Designing Visual and Interactive Self-Monitoring Interventions to Facilitate Learning: Insights from Informal Learners and Experts

IEEE Trans Vis Comput Graph. 2024 Feb 19:PP. doi: 10.1109/TVCG.2024.3366469. Online ahead of print.

Abstract

Informal learners of computational skills often fi nd it difficult to self-direct their learning pursuits, which may be spread across different mediums and study sessions. Inspired by self-monitoring interventions from domains such as health and productivity, we investigate key requirements for helping informal learners better self-reflect on their learning experiences. We carried out two elicitation studies with paper-based and interactive probes to explore a range of manual, automatic, and semi-automatic design approaches for capturing and presenting a learner's data. We found that although automatically generated visual overviews of learning histories are initially promising for increasing awareness, learners prefer having controls to manipulate overviews through personally relevant filtering options to better reflect on their past, plan for future sessions, and communicate with others for feedback.
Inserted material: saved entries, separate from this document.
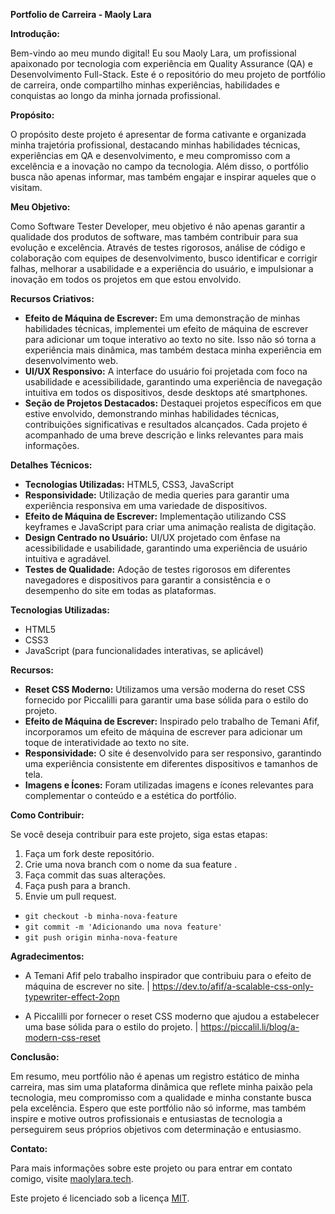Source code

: **Portfolio de Carreira - Maoly Lara**

**Introdução:**

Bem-vindo ao meu mundo digital! Eu sou Maoly Lara, um profissional apaixonado por tecnologia com experiência em Quality Assurance (QA) e Desenvolvimento Full-Stack. Este é o repositório do meu projeto de portfólio de carreira, onde compartilho minhas experiências, habilidades e conquistas ao longo da minha jornada profissional.

**Propósito:**

O propósito deste projeto é apresentar de forma cativante e organizada minha trajetória profissional, destacando minhas habilidades técnicas, experiências em QA e desenvolvimento, e meu compromisso com a excelência e a inovação no campo da tecnologia. Além disso, o portfólio busca não apenas informar, mas também engajar e inspirar aqueles que o visitam.

**Meu Objetivo:**

Como Software Tester Developer, meu objetivo é não apenas garantir a qualidade dos produtos de software, mas também contribuir para sua evolução e excelência. Através de testes rigorosos, análise de código e colaboração com equipes de desenvolvimento, busco identificar e corrigir falhas, melhorar a usabilidade e a experiência do usuário, e impulsionar a inovação em todos os projetos em que estou envolvido.

**Recursos Criativos:**

- **Efeito de Máquina de Escrever:** Em uma demonstração de minhas habilidades técnicas, implementei um efeito de máquina de escrever para adicionar um toque interativo ao texto no site. Isso não só torna a experiência mais dinâmica, mas também destaca minha experiência em desenvolvimento web.
- **UI/UX Responsivo:** A interface do usuário foi projetada com foco na usabilidade e acessibilidade, garantindo uma experiência de navegação intuitiva em todos os dispositivos, desde desktops até smartphones.
- **Seção de Projetos Destacados:** Destaquei projetos específicos em que estive envolvido, demonstrando minhas habilidades técnicas, contribuições significativas e resultados alcançados. Cada projeto é acompanhado de uma breve descrição e links relevantes para mais informações.

**Detalhes Técnicos:**

- **Tecnologias Utilizadas:** HTML5, CSS3, JavaScript
- **Responsividade:** Utilização de media queries para garantir uma experiência responsiva em uma variedade de dispositivos.
- **Efeito de Máquina de Escrever:** Implementação utilizando CSS keyframes e JavaScript para criar uma animação realista de digitação.
- **Design Centrado no Usuário:** UI/UX projetado com ênfase na acessibilidade e usabilidade, garantindo uma experiência de usuário intuitiva e agradável.
- **Testes de Qualidade:** Adoção de testes rigorosos em diferentes navegadores e dispositivos para garantir a consistência e o desempenho do site em todas as plataformas.

**Tecnologias Utilizadas:**

- HTML5
- CSS3
- JavaScript (para funcionalidades interativas, se aplicável)

**Recursos:**

- **Reset CSS Moderno:** Utilizamos uma versão moderna do reset CSS fornecido por Piccalilli para garantir uma base sólida para o estilo do projeto.
- **Efeito de Máquina de Escrever:** Inspirado pelo trabalho de Temani Afif, incorporamos um efeito de máquina de escrever para adicionar um toque de interatividade ao texto no site.
- **Responsividade:** O site é desenvolvido para ser responsivo, garantindo uma experiência consistente em diferentes dispositivos e tamanhos de tela.
- **Imagens e Ícones:** Foram utilizadas imagens e ícones relevantes para complementar o conteúdo e a estética do portfólio.

**Como Contribuir:**

Se você deseja contribuir para este projeto, siga estas etapas:

1. Faça um fork deste repositório.
2. Crie uma nova branch com o nome da sua feature .
3. Faça commit das suas alterações. 
4. Faça push para a branch. 
5. Envie um pull request.

- `` git checkout -b minha-nova-feature ``
- `` git commit -m 'Adicionando uma nova feature' ``
- `` git push origin minha-nova-feature ``

**Agradecimentos:**

- A Temani Afif pelo trabalho inspirador que contribuiu para o efeito de máquina de escrever no site. | https://dev.to/afif/a-scalable-css-only-typewriter-effect-2opn 
 
- A Piccalilli por fornecer o reset CSS moderno que ajudou a estabelecer uma base sólida para o estilo do projeto. |  https://piccalil.li/blog/a-modern-css-reset  

**Conclusão:**

Em resumo, meu portfólio não é apenas um registro estático de minha carreira, mas sim uma plataforma dinâmica que reflete minha paixão pela tecnologia, meu compromisso com a qualidade e minha constante busca pela excelência. Espero que este portfólio não só informe, mas também inspire e motive outros profissionais e entusiastas de tecnologia a perseguirem seus próprios objetivos com determinação e entusiasmo.

**Contato:**

Para mais informações sobre este projeto ou para entrar em contato comigo, visite [maolylara.tech](https://maolylara.tech).

Este projeto é licenciado sob a licença [MIT](https://opensource.org/licenses/MIT).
To validate our findings and expand our understanding of designing self-monitoring tools for use in real settings, we gathered further insights from experts, who shed light on factors to consider in terms of data collection techniques, designing for reflections, and carrying out field studies. Our findings have several implications for designing learner-centered self-monitoring interventions that can be both useful and engaging for informal learners.